Вопрос был поставлен в лоб. Плотников посмотрел на ребятишек, на их босые, посиневшие ноги и пытливые глаза, посмотрел, подумал и решился.
— Вот что, ребята, — сказал он. — Так и быть, я вам откроюсь. Скажу, зачем я здесь и почему. Вы уже не маленькие, я вам доверяюсь. Я, ребята, партизан. И нахожусь здесь со специальным заданием. Если вы честные парни, не трусы, не плаксы, помогите, а если маменькины сынки, болтуны, — вы мне не компания.
— Ну, а чем помочь-то? Оружие если, так у нас есть.
— Какое оружие? Чего ты врешь? — рассердился Плотников.
— А то нет! Раз говорю есть, значит есть!
— Да откуда оно у вас взялось?
— Откуда, откуда! Вот, смотри!
Ребята, дружно навалившись, с трудом отодвинули толстое бревно, под которым оказалась хорошо замаскированная яма. В ней, к великому удивлению Плотникова, действительно лежали настоящие немецкие автоматы, гранаты и патроны. Как потом объяснили Плотникову мальчики, они раздобыли это оружие еще в 1941 году, подбирая его в различных местах, где происходили бои. Оружие это дети хранили тайком от взрослых и, что особенно удивило Плотникова, великолепно его освоили. Они тут же мгновенно разобрали и собрали по частям автомат, показали гранаты трех систем и объяснили разницу в их устройстве.
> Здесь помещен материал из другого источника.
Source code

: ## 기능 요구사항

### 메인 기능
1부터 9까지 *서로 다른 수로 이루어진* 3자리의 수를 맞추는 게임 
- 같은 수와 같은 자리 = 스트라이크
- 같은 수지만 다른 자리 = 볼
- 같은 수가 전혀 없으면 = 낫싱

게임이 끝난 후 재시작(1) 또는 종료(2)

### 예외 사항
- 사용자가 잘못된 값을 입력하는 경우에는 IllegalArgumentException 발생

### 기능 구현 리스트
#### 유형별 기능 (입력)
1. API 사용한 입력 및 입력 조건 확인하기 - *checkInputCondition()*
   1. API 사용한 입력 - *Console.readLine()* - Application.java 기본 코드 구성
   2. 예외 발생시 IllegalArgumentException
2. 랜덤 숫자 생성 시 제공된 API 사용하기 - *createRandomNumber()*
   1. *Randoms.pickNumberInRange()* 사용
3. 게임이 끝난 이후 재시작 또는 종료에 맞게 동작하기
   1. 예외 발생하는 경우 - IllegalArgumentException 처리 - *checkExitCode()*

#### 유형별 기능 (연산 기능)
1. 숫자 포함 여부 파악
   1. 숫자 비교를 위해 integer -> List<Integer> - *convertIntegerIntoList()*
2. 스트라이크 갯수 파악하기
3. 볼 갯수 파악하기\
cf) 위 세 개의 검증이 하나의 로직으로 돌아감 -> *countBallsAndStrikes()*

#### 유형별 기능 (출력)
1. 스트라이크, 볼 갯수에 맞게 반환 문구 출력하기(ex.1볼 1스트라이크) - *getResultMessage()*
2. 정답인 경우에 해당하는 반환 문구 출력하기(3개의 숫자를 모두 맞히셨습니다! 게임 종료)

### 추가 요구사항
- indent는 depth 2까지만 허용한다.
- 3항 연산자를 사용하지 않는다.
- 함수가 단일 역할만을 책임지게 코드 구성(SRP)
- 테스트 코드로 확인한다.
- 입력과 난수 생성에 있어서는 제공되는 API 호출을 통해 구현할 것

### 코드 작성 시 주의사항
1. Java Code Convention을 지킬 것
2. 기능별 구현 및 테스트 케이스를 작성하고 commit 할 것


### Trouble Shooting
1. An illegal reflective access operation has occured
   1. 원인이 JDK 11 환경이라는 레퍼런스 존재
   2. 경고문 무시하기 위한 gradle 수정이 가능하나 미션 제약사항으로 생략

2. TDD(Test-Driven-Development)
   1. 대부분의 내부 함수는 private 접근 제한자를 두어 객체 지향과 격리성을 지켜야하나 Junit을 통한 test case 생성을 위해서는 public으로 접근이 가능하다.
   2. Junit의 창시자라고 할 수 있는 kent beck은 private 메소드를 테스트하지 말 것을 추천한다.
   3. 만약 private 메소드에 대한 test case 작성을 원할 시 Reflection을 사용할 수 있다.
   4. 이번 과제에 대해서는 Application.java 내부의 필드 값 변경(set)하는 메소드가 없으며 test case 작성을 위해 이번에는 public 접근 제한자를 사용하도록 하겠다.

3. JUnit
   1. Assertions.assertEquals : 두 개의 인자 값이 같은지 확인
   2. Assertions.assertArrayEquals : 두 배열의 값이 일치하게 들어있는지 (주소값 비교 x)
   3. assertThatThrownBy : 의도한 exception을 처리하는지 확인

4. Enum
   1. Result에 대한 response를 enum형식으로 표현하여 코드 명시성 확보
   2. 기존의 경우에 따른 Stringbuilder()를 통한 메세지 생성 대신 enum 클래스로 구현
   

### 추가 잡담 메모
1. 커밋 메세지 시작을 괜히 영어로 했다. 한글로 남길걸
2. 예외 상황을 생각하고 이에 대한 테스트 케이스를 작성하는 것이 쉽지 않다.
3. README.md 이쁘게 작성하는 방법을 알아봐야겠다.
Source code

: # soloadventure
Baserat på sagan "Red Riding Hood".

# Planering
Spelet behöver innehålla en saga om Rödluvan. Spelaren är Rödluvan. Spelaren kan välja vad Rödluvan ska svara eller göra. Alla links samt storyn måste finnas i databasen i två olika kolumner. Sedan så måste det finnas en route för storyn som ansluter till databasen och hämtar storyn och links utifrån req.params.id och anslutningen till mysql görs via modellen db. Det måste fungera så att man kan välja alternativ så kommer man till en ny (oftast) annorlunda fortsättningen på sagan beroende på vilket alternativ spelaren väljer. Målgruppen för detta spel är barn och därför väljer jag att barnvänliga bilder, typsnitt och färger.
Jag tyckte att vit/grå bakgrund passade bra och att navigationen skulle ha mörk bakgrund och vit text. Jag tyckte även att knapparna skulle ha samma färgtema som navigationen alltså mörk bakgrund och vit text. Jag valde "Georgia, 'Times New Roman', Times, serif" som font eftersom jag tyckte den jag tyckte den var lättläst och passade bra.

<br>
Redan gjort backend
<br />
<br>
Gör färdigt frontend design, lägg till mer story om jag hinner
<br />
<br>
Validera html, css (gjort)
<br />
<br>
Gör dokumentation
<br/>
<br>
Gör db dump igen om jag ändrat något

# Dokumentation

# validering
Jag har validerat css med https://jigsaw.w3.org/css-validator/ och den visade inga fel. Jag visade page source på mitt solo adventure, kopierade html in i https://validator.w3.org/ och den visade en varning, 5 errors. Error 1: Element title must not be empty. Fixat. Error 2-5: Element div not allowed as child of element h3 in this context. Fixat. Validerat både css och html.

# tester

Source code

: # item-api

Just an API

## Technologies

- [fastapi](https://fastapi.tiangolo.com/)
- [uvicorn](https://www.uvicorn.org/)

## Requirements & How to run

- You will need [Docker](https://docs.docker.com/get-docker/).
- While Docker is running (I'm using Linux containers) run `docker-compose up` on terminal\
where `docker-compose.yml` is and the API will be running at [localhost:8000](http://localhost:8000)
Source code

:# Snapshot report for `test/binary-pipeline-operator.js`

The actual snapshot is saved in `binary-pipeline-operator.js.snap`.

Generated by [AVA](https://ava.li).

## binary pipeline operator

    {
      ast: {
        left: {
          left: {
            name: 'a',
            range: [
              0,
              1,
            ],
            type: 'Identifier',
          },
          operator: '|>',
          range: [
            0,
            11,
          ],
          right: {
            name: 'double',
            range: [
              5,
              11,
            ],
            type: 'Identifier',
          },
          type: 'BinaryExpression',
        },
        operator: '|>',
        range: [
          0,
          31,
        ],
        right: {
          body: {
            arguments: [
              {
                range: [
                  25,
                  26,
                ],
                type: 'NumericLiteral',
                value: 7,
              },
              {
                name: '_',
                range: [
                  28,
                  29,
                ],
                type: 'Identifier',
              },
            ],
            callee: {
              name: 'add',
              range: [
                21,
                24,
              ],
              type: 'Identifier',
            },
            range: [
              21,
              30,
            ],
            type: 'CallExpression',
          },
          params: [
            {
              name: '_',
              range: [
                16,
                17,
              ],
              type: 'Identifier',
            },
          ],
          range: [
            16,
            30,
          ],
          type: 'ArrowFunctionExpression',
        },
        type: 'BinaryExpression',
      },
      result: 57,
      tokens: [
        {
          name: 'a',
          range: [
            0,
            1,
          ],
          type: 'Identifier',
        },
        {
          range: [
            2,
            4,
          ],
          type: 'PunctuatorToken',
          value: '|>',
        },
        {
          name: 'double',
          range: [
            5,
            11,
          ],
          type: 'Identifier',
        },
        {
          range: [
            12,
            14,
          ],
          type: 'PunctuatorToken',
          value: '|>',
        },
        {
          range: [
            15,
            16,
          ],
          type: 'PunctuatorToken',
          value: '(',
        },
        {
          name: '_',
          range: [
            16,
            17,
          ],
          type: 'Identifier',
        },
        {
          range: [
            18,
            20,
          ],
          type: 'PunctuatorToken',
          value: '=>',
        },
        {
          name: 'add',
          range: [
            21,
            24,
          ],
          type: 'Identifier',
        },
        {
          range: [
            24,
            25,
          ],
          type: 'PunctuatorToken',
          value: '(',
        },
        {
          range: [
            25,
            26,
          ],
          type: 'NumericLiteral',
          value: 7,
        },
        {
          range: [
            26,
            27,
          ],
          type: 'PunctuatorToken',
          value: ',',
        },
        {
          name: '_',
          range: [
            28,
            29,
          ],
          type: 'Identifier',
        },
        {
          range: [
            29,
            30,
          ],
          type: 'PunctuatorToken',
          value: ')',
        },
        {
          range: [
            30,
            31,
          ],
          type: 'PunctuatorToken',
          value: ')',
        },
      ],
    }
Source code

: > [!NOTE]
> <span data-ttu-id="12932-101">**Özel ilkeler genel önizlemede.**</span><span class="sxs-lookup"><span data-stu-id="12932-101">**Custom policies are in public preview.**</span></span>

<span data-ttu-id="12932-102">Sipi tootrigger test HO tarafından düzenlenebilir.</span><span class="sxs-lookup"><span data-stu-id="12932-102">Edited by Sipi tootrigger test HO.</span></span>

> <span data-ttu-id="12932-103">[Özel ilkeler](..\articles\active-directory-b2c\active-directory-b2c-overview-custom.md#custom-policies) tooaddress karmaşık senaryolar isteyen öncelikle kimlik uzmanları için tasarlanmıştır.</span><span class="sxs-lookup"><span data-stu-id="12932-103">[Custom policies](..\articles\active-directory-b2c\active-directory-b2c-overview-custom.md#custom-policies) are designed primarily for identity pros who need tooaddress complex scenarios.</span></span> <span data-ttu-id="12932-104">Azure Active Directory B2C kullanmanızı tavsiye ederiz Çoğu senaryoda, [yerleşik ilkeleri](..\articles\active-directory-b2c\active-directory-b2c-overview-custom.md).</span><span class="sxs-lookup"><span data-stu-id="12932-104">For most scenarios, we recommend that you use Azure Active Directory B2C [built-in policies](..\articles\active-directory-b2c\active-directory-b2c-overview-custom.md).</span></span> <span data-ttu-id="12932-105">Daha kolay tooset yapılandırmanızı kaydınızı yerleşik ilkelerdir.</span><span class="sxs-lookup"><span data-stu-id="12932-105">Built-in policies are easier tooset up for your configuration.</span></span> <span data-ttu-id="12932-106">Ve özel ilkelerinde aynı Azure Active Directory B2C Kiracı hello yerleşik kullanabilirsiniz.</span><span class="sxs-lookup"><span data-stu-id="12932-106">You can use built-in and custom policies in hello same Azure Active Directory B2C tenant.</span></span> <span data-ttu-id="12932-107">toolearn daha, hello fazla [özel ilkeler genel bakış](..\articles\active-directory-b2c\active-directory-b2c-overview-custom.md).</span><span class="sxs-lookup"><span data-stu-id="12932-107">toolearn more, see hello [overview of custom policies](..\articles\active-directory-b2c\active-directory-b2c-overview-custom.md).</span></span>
На вопрос, зачем они хранят это оружие, ребята ответили, что, во-первых, они пустят в ход его против гитлеровцев, когда подойдет Советская Армия, во-вторых, это вообще интересно.
Разговор затянулся и принял непринужденный характер. Потом Мишка, вспомнив о материнской угрозе, сбегал домой, оставив Плотникова с товарищами, но вскоре возвратился. Когда Плотников спросил его, не разболтал ли он дома об их знакомстве, Миша обидчиво ответил:
— Что я, девчонка, что ли, языком трепать?
Убедившись, что имеет дело с надежным народом, Плотников посвятил ребят в существо своей задачи. Он решил привлечь их к делу, использовав мальчиков для дневной разведки. Появление детей у железнодорожного полотна, естественно, не могло вызвать особых подозрений.
Когда он объяснил ребятам, что от них требуется, они восторженно приняли его предложение. Было решено, что трое мальчиков пойдут в разведку, Мишка будет дежурить у места, где зарыта мина, и при приближении поезда подаст знак Плотникову, который будет прятаться в лесу, непосредственно примыкающем к железнодорожному полотну.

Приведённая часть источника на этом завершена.